If this is your first installation, you can skip ahead to the section the section called “Base Configuration”. If you’re in the process of updating your system, however, there are a couple of things you should be aware of.


When we say updating your system, that is quite different from upgrading your system. Updating your system is the process of installing new minor versions of the same branch. For example, if your system is running Asterisk 1.8.2 and you need to upgrade to the latest bug fix version for the 1.8 branch, which was version 1.8.3, you’d be updating your system to 1.8.3. In contrast, we use the term upgrade to refer to changes between Asterisk branches (major version number increases). So, for example, an upgrade would be going from Asterisk 1.4.34 to Asterisk 1.8.0.

When performing an update, you follow the same instructions outlined in the section the section called “How to Install It”.


Additionally, if you’ve checked out a new directory for this version of Asterisk (versus running svn up on a checked-out branch), and previously used menuselect to tweak the modules to be compiled, you can copy the menuselect.makeopts file from one directory to another prior to running ./configure. By copying menuselect.makeopts from the old version to the new version, you save the step of having to (de)select all your modules again.

The basic steps are:

$ cd ~/src/asterisk-complete/asterisk/1.8.<your version number>/
$ ./configure
$ make
$ make install


You don’t need to run sudo make install because we’ve already set the directory ownership to the asteriskpbx user. You should be able to install new files directly into the appropriate directories.

Upon installation, however, you may get a message like the following:


 Your Asterisk modules directory, located at
 contains modules that were not installed by this
 version of Asterisk. Please ensure that these
 modules are compatible with this version before
 attempting to run Asterisk.



This warning message is indicating that modules installed in the /usr/lib/asterisk/modules/ directory are not compatible with the version you’ve just installed. This most often occurs when you have installed modules in one version of Asterisk, and then installed a new version of Asterisk without compiling those modules (as the installation process will overwrite any modules that existed previously, replacing them with their upgraded versions).

To get around the warning message, you can clear out the /usr/lib/asterisk/modules/ directory prior to running make install.

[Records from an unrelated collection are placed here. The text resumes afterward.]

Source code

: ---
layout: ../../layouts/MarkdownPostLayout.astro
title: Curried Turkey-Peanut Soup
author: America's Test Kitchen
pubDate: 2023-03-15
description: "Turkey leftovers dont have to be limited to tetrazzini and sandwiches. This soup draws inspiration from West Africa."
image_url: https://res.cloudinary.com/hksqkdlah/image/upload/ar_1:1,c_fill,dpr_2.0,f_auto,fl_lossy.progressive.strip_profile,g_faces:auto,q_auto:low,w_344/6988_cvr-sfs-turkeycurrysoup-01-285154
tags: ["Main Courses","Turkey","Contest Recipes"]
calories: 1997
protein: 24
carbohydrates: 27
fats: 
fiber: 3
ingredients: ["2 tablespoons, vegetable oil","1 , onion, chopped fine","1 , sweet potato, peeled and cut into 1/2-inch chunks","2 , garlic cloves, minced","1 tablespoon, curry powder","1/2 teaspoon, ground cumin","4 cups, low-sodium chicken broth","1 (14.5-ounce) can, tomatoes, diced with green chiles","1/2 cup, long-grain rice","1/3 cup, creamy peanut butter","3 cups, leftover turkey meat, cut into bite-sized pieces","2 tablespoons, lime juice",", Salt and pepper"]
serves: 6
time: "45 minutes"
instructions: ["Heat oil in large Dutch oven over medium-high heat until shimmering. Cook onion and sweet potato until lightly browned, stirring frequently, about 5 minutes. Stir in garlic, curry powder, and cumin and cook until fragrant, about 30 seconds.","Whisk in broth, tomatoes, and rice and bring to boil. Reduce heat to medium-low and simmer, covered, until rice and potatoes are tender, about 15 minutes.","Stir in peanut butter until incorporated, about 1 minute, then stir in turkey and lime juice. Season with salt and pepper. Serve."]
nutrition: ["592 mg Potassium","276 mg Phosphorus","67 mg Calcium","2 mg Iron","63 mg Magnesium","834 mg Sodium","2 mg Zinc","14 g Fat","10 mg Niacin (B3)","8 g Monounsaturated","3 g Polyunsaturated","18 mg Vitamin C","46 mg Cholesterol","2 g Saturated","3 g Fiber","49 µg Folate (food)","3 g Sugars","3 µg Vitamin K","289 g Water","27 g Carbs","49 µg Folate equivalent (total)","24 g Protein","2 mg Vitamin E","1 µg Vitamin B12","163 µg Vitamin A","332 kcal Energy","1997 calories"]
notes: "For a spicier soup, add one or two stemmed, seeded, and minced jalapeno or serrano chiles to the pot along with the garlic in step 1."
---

There is a caveat here, though: if you’ve installed third-party modules, such as commercial modules from Digium (including chan_skype, codec_g729a, etc.), you will need to reinstall those if you’ve cleared out your modules directory.

It is recommended that you keep a directory with your third-party modules in it that you can reinstall from upon update of your Asterisk system. So, for example, you might create the /usr/src/asterisk-complete/thirdparty/1.8 directory as follows:

$ cd ~/src/asterisk-complete/
$ mkdir thirdparty/
$ mkdir thirdparty/1.8/

Downloading third-party modules into this directory allows you to easily reinstall those modules when you upgrade. Just follow the installation instructions for your module, many of which will be as simple as rerunning make install from the modules source directory or copying the precompiled binary to the /usr/lib/asterisk/modules/ directory.


Be sure to change the file permissions to match those of the user running Asterisk!